[Exercise material]:
•••••

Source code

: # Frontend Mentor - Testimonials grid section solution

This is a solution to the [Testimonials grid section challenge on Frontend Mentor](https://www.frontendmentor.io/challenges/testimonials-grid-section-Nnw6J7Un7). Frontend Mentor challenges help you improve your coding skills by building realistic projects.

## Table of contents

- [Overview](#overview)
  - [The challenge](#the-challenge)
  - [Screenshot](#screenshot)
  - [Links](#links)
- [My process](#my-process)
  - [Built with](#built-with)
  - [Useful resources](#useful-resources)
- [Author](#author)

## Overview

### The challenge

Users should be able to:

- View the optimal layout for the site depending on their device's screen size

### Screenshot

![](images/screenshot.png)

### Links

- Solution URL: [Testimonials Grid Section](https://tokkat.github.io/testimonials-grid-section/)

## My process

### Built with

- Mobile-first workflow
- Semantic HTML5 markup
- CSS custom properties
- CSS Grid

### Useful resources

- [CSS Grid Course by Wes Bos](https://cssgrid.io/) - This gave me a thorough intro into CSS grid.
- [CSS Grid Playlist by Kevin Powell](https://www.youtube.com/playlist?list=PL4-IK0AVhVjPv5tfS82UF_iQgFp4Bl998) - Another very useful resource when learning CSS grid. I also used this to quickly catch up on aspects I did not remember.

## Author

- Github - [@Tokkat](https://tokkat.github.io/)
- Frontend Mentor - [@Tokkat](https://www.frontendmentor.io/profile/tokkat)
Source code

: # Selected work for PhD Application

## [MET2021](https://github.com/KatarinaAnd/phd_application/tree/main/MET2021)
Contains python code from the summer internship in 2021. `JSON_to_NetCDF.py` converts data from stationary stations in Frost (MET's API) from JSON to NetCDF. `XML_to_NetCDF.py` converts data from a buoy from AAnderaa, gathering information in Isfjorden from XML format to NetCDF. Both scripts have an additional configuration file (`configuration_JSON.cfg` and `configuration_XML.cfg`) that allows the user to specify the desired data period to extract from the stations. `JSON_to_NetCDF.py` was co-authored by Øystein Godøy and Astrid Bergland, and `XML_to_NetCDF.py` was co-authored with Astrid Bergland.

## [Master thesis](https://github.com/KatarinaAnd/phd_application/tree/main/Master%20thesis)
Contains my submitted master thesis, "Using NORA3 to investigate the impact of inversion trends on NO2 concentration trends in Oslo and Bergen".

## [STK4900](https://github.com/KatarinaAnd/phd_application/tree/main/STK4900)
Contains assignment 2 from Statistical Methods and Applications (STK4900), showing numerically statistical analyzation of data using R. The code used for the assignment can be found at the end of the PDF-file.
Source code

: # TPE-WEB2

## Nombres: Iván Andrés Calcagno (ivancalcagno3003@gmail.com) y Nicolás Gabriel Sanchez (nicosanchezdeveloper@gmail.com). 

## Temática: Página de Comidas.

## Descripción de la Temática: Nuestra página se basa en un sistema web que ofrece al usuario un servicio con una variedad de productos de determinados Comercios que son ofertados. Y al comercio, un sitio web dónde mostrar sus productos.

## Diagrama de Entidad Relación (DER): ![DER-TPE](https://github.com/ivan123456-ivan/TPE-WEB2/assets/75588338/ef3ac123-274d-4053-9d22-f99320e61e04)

•••••

Reproduce the preceding entries exactly and completely.

Source code

: # Frontend Mentor - Testimonials grid section solution

This is a solution to the [Testimonials grid section challenge on Frontend Mentor](https://www.frontendmentor.io/challenges/testimonials-grid-section-Nnw6J7Un7). Frontend Mentor challenges help you improve your coding skills by building realistic projects.

## Table of contents

- [Overview](#overview)
  - [The challenge](#the-challenge)
  - [Screenshot](#screenshot)
  - [Links](#links)
- [My process](#my-process)
  - [Built with](#built-with)
  - [Useful resources](#useful-resources)
- [Author](#author)

## Overview

### The challenge

Users should be able to:

- View the optimal layout for the site depending on their device's screen size

### Screenshot

![](images/screenshot.png)

### Links

- Solution URL: [Testimonials Grid Section](https://tokkat.github.io/testimonials-grid-section/)

## My process

### Built with

- Mobile-first workflow
- Semantic HTML5 markup
- CSS custom properties
- CSS Grid

### Useful resources

- [CSS Grid Course by Wes Bos](https://cssgrid.io/) - This gave me a thorough intro into CSS grid.
- [CSS Grid Playlist by Kevin Powell](https://www.youtube.com/playlist?list=PL4-IK0AVhVjPv5tfS82UF_iQgFp4Bl998) - Another very useful resource when learning CSS grid. I also used this to quickly catch up on aspects I did not remember.

## Author

- Github - [@Tokkat](https://tokkat.github.io/)
- Frontend Mentor - [@Tokkat](https://www.frontendmentor.io/profile/tokkat)
Source code

: # Selected work for PhD Application

## [MET2021](https://github.com/KatarinaAnd/phd_application/tree/main/MET2021)
Contains python code from the summer internship in 2021. `JSON_to_NetCDF.py` converts data from stationary stations in Frost (MET's API) from JSON to NetCDF. `XML_to_NetCDF.py` converts data from a buoy from AAnderaa, gathering information in Isfjorden from XML format to NetCDF. Both scripts have an additional configuration file (`configuration_JSON.cfg` and `configuration_XML.cfg`) that allows the user to specify the desired data period to extract from the stations. `JSON_to_NetCDF.py` was co-authored by Øystein Godøy and Astrid Bergland, and `XML_to_NetCDF.py` was co-authored with Astrid Bergland.

## [Master thesis](https://github.com/KatarinaAnd/phd_application/tree/main/Master%20thesis)
Contains my submitted master thesis, "Using NORA3 to investigate the impact of inversion trends on NO2 concentration trends in Oslo and Bergen".

## [STK4900](https://github.com/KatarinaAnd/phd_application/tree/main/STK4900)
Contains assignment 2 from Statistical Methods and Applications (STK4900), showing numerically statistical analyzation of data using R. The code used for the assignment can be found at the end of the PDF-file.
Source code

: # TPE-WEB2

## Nombres: Iván Andrés Calcagno (ivancalcagno3003@gmail.com) y Nicolás Gabriel Sanchez (nicosanchezdeveloper@gmail.com). 

## Temática: Página de Comidas.

## Descripción de la Temática: Nuestra página se basa en un sistema web que ofrece al usuario un servicio con una variedad de productos de determinados Comercios que son ofertados. Y al comercio, un sitio web dónde mostrar sus productos.

## Diagrama de Entidad Relación (DER): ![DER-TPE](https://github.com/ivan123456-ivan/TPE-WEB2/assets/75588338/ef3ac123-274d-4053-9d22-f99320e61e04)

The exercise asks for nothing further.